▸ **What needs to be done**
Using the data below, copy out all lines with the word "comvert".
(Extracted material)
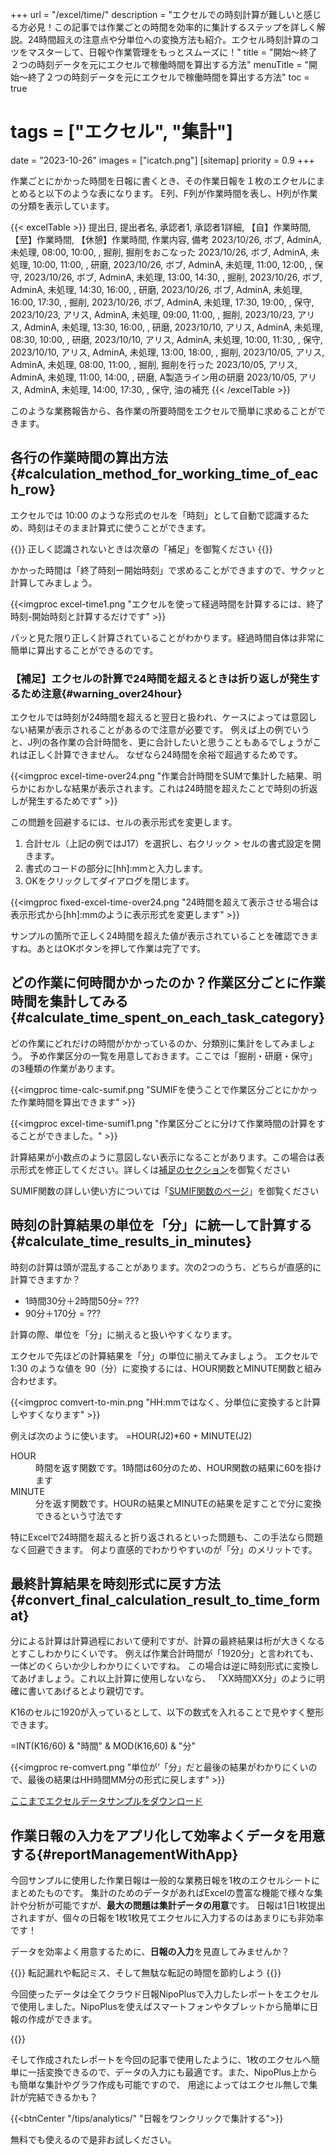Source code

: +++
url = "/excel/time/"
description = "エクセルでの時刻計算が難しいと感じる方必見！この記事では作業ごとの時間を効率的に集計するステップを詳しく解説。24時間超えの注意点や分単位への変換方法も紹介。エクセル時刻計算のコツをマスターして、日報や作業管理をもっとスムーズに！"
title = "開始〜終了２つの時刻データを元にエクセルで稼働時間を算出する方法"
menuTitle = "開始〜終了２つの時刻データを元にエクセルで稼働時間を算出する方法"
toc = true
# tags = ["エクセル",  "集計"]
date = "2023-10-26"
images = ["icatch.png"]
[sitemap]
  priority = 0.9
+++

作業ごとにかかった時間を日報に書くとき、その作業日報を１枚のエクセルにまとめると以下のような表になります。
E列、F列が作業時間を表し、H列が作業の分類を表示しています。

{{< excelTable >}}
提出日, 提出者名, 承認者1, 承認者1詳細, 【自】作業時間, 【至】作業時間, 【休憩】作業時間, 作業内容, 備考
2023/10/26, ボブ, AdminA, 未処理, 08:00, 10:00, , 掘削, 掘削をおこなった
2023/10/26, ボブ, AdminA, 未処理, 10:00, 11:00, , 研磨,
2023/10/26, ボブ, AdminA, 未処理, 11:00, 12:00, , 保守,
2023/10/26, ボブ, AdminA, 未処理, 13:00, 14:30, , 掘削,
2023/10/26, ボブ, AdminA, 未処理, 14:30, 16:00, , 研磨,
2023/10/26, ボブ, AdminA, 未処理, 16:00, 17:30, , 掘削,
2023/10/26, ボブ, AdminA, 未処理, 17:30, 19:00, , 保守,
2023/10/23, アリス, AdminA, 未処理, 09:00, 11:00, , 掘削,
2023/10/23, アリス, AdminA, 未処理, 13:30, 16:00, , 研磨,
2023/10/10, アリス, AdminA, 未処理, 08:30, 10:00, , 研磨,
2023/10/10, アリス, AdminA, 未処理, 10:00, 11:30, , 保守,
2023/10/10, アリス, AdminA, 未処理, 13:00, 18:00, , 掘削,
2023/10/05, アリス, AdminA, 未処理, 08:00, 11:00, , 掘削, 掘削を行った
2023/10/05, アリス, AdminA, 未処理, 11:00, 14:00, , 研磨, A製造ライン用の研磨
2023/10/05, アリス, AdminA, 未処理, 14:00, 17:30, , 保守, 油の補充
{{< /excelTable >}}

このような業務報告から、各作業の所要時間をエクセルで簡単に求めることができます。

## 各行の作業時間の算出方法{#calculation_method_for_working_time_of_each_row}

エクセルでは 10:00 のような形式のセルを「時刻」として自動で認識するため、時刻はそのまま計算式に使うことができます。

{{<alice pos="right" icon="ok">}}
正しく認識されないときは次章の「補足」を御覧ください
{{</alice>}}

かかった時間は「終了時刻ー開始時刻」で求めることができますので、サクッと計算してみましょう。

{{<imgproc excel-time1.png "エクセルを使って経過時間を計算するには、終了時刻-開始時刻と計算するだけです" >}}

パッと見た限り正しく計算されていることがわかります。経過時間自体は非常に簡単に算出することができるのです。


### 【補足】エクセルの計算で24時間を超えるときは折り返しが発生するため注意{#warning_over24hour}

エクセルでは時刻が24時間を超えると翌日と扱われ、ケースによっては意図しない結果が表示されることがあるので注意が必要です。
例えば上の例でいうと、J列の各作業の合計時間を、更に合計したいと思うこともあるでしょうがこれは正しく計算できません。
なぜなら24時間を余裕で超過するためです。

{{<imgproc excel-time-over24.png "作業合計時間をSUMで集計した結果、明らかにおかしな結果が表示されます。これは24時間を超えたことで時刻の折返しが発生するためです" >}}

この問題を回避するには、セルの表示形式を変更します。

1. 合計セル（上記の例ではJ17）を選択し、右クリック > セルの書式設定を開きます。
1. 書式のコードの部分に[hh]:mmと入力します。
1. OKをクリックしてダイアログを閉じます。

{{<imgproc fixed-excel-time-over24.png "24時間を超えて表示させる場合は表示形式から[hh]:mmのように表示形式を変更します" >}}

サンプルの箇所で正しく24時間を超えた値が表示されていることを確認できますね。あとはOKボタンを押して作業は完了です。


## どの作業に何時間かかったのか？作業区分ごとに作業時間を集計してみる{#calculate_time_spent_on_each_task_category}

どの作業にどれだけの時間がかかっているのか、分類別に集計をしてみましょう。
予め作業区分の一覧を用意しておきます。ここでは「掘削・研磨・保守」の3種類の作業があります。

{{<imgproc time-calc-sumif.png "SUMIFを使うことで作業区分ごとにかかった作業時間を算出できます" >}}


{{<imgproc excel-time-sumif1.png "作業区分ごとに分けて作業時間の計算をすることができました。" >}}

計算結果が小数点のように意図しない表示になることがあります。この場合は表示形式を修正してください。詳しくは[補足のセクション](#warning_over24hour)を御覧ください

SUMIF関数の詳しい使い方については「[SUMIF関数のページ](/excel/sumif/)」を御覧ください

## 時刻の計算結果の単位を「分」に統一して計算する{#calculate_time_results_in_minutes}

時刻の計算は頭が混乱することがあります。次の2つのうち、どちらが直感的に計算できますか？

- 1時間30分＋2時間50分= ???
- 90分＋170分 = ???


計算の際、単位を「分」に揃えると扱いやすくなります。

エクセルで先ほどの計算結果を「分」の単位に揃えてみましょう。
エクセルで 1:30 のような値を 90（分）に変換するには、HOUR関数とMINUTE関数と組み合わせます。

{{<imgproc comvert-to-min.png "HH:mmではなく、分単位に変換すると計算しやすくなります" >}}

例えば次のように使います。
=HOUR(J2)*60 + MINUTE(J2)


<dl class="basic">
<dt>HOUR</dt>
<dd>時間を返す関数です。1時間は60分のため、HOUR関数の結果に60を掛けます</dd>
<dt>MINUTE</dt>
<dd>分を返す関数です。HOURの結果とMINUTEの結果を足すことで分に変換できるという寸法です</dd>
</dl>

特にExcelで24時間を超えると折り返されるといった問題も、この手法なら問題なく回避できます。
何より直感的でわかりやすいのが「分」のメリットです。

## 最終計算結果を時刻形式に戻す方法{#convert_final_calculation_result_to_time_format}

分による計算は計算過程において便利ですが、計算の最終結果は桁が大きくなるとすこしわかりにくいです。
例えば作業合計時間が「1920分」と言われても、一体どのくらいか少しわかりにくいですね。
この場合は逆に時刻形式に変換してあげましょう。これ以上計算に使用しないなら、 「XX時間XX分」のように明確に書いてあげるとより親切です。

K16のセルに1920が入っているとして、以下の数式を入れることで見やすく整形できます。


=INT(K16/60) & "時間" & MOD(K16,60) & "分"

{{<imgproc re-comvert.png "単位が’「分」だと最後の結果がわかりにくいので、最後の結果はHH時間MM分の形式に戻します" >}}


[ここまでエクセルデータサンプルをダウンロード](time-calc.xlsx)


## 作業日報の入力をアプリ化して効率よくデータを用意する{#reportManagementWithApp}

今回サンプルに使用した作業日報は一般的な業務日報を1枚のエクセルシートにまとめたものです。
集計のためのデータがあればExcelの豊富な機能で様々な集計や分析が可能ですが、**最大の問題は集計データの用意**です。
日報は1日1枚提出されますが、個々の日報を1枚1枚見てエクセルに入力するのはあまりにも非効率です！

データを効率よく用意するために、**日報の入力**を見直してみませんか？

{{<alice pos="right" icon="ok">}}
転記漏れや転記ミス、そして無駄な転記の時間を節約しよう
{{</alice>}}

今回使ったデータは全てクラウド日報NipoPlusで入力したレポートをエクセルで使用しました。NipoPlusを使えばスマートフォンやタブレットから簡単に日報の作成ができます。

{{<icatch filename="time-report" msg="作業区分ごとに時刻を入力できる日報アプリです。所要時間を1枚のエクセルにまとめて出力できるのでデータの加工も簡単です" alice="guide">}}


そして作成されたレポートを今回の記事で使用したように、1枚のエクセルへ簡単に一括変換できるので、データの入力にも最適です。また、NipoPlus上からも簡単な集計やグラフ作成も可能ですので、
用途によってはエクセル無しで集計が完結できるかも？

{{<btnCenter "/tips/analytics/" "日報をワンクリックで集計する">}}


無料でも使えるので是非お試しください。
(End Extracted material)
▸ **Expected output**
{{<imgproc comvert-to-min.png "HH:mmではなく、分単位に変換すると計算しやすくなります" >}}
{{<imgproc re-comvert.png "単位が’「分」だと最後の結果がわかりにくいので、最後の結果はHH時間MM分の形式に戻します" >}}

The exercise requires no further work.